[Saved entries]
-*-

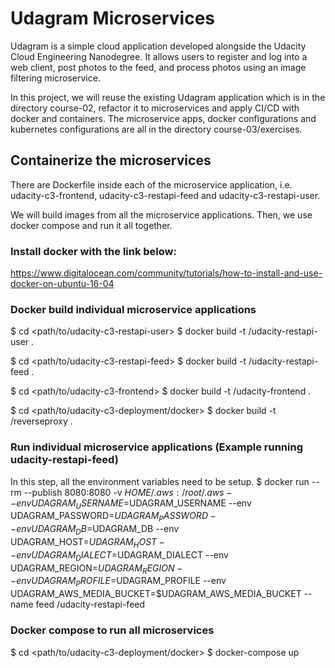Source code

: # Udagram Microservices

Udagram is a simple cloud application developed alongside the Udacity Cloud Engineering Nanodegree. It allows users to register and log into a web client, post photos to the feed, and process photos using an image filtering microservice.

In this project, we will reuse the existing Udagram application which is in the directory course-02, refactor it to microservices and apply CI/CD with docker and containers. The microservice apps, docker configurations and kubernetes configurations are all in the directory course-03/exercises.

## Containerize the microservices

There are Dockerfile inside each of the microservice application, i.e. udacity-c3-frontend, udacity-c3-restapi-feed and udacity-c3-restapi-user. 

We will build images from all the microservice applications. Then, we use docker compose and run it all together. 

### Install docker with the link below:

https://www.digitalocean.com/community/tutorials/how-to-install-and-use-docker-on-ubuntu-16-04

### Docker build individual microservice applications

$ cd <path/to/udacity-c3-restapi-user>
$ docker build -t <YourDockerHubName>/udacity-restapi-user .

$ cd <path/to/udacity-c3-restapi-feed>
$ docker build -t <YourDockerHubName>/udacity-restapi-feed .

$ cd <path/to/udacity-c3-frontend>
$ docker build -t <YourDockerHubName>/udacity-frontend .

$ cd <path/to/udacity-c3-deployment/docker>
$ docker build -t <YourDockerHubName>/reverseproxy .

### Run individual microservice applications (Example running udacity-restapi-feed)

In this step, all the environment variables need to be setup.
$ docker run --rm --publish 8080:8080 -v $HOME/.aws:/root/.aws --env UDAGRAM_USERNAME=$UDAGRAM_USERNAME --env UDAGRAM_PASSWORD=$UDAGRAM_PASSWORD --env UDAGRAM_DB=$UDAGRAM_DB --env UDAGRAM_HOST=$UDAGRAM_HOST --env UDAGRAM_DIALECT=$UDAGRAM_DIALECT --env UDAGRAM_REGION=$UDAGRAM_REGION --env UDAGRAM_PROFILE=$UDAGRAM_PROFILE --env UDAGRAM_AWS_MEDIA_BUCKET=$UDAGRAM_AWS_MEDIA_BUCKET --name feed <YourDockerHubName>/udacity-restapi-feed

### Docker compose to run all microservices

$ cd <path/to/udacity-c3-deployment/docker>
$ docker-compose up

-*-

• [THE TASK]:
Search the entries above for "restapi". Return every line that has it.

• [OUTPUT OF THE EXERCISE]:
There are Dockerfile inside each of the microservice application, i.e. udacity-c3-frontend, udacity-c3-restapi-feed and udacity-c3-restapi-user. 
$ cd <path/to/udacity-c3-restapi-user>
$ docker build -t <YourDockerHubName>/udacity-restapi-user .
$ cd <path/to/udacity-c3-restapi-feed>
$ docker build -t <YourDockerHubName>/udacity-restapi-feed .
### Run individual microservice applications (Example running udacity-restapi-feed)
$ docker run --rm --publish 8080:8080 -v $HOME/.aws:/root/.aws --env UDAGRAM_USERNAME=$UDAGRAM_USERNAME --env UDAGRAM_PASSWORD=$UDAGRAM_PASSWORD --env UDAGRAM_DB=$UDAGRAM_DB --env UDAGRAM_HOST=$UDAGRAM_HOST --env UDAGRAM_DIALECT=$UDAGRAM_DIALECT --env UDAGRAM_REGION=$UDAGRAM_REGION --env UDAGRAM_PROFILE=$UDAGRAM_PROFILE --env UDAGRAM_AWS_MEDIA_BUCKET=$UDAGRAM_AWS_MEDIA_BUCKET --name feed <YourDockerHubName>/udacity-restapi-feed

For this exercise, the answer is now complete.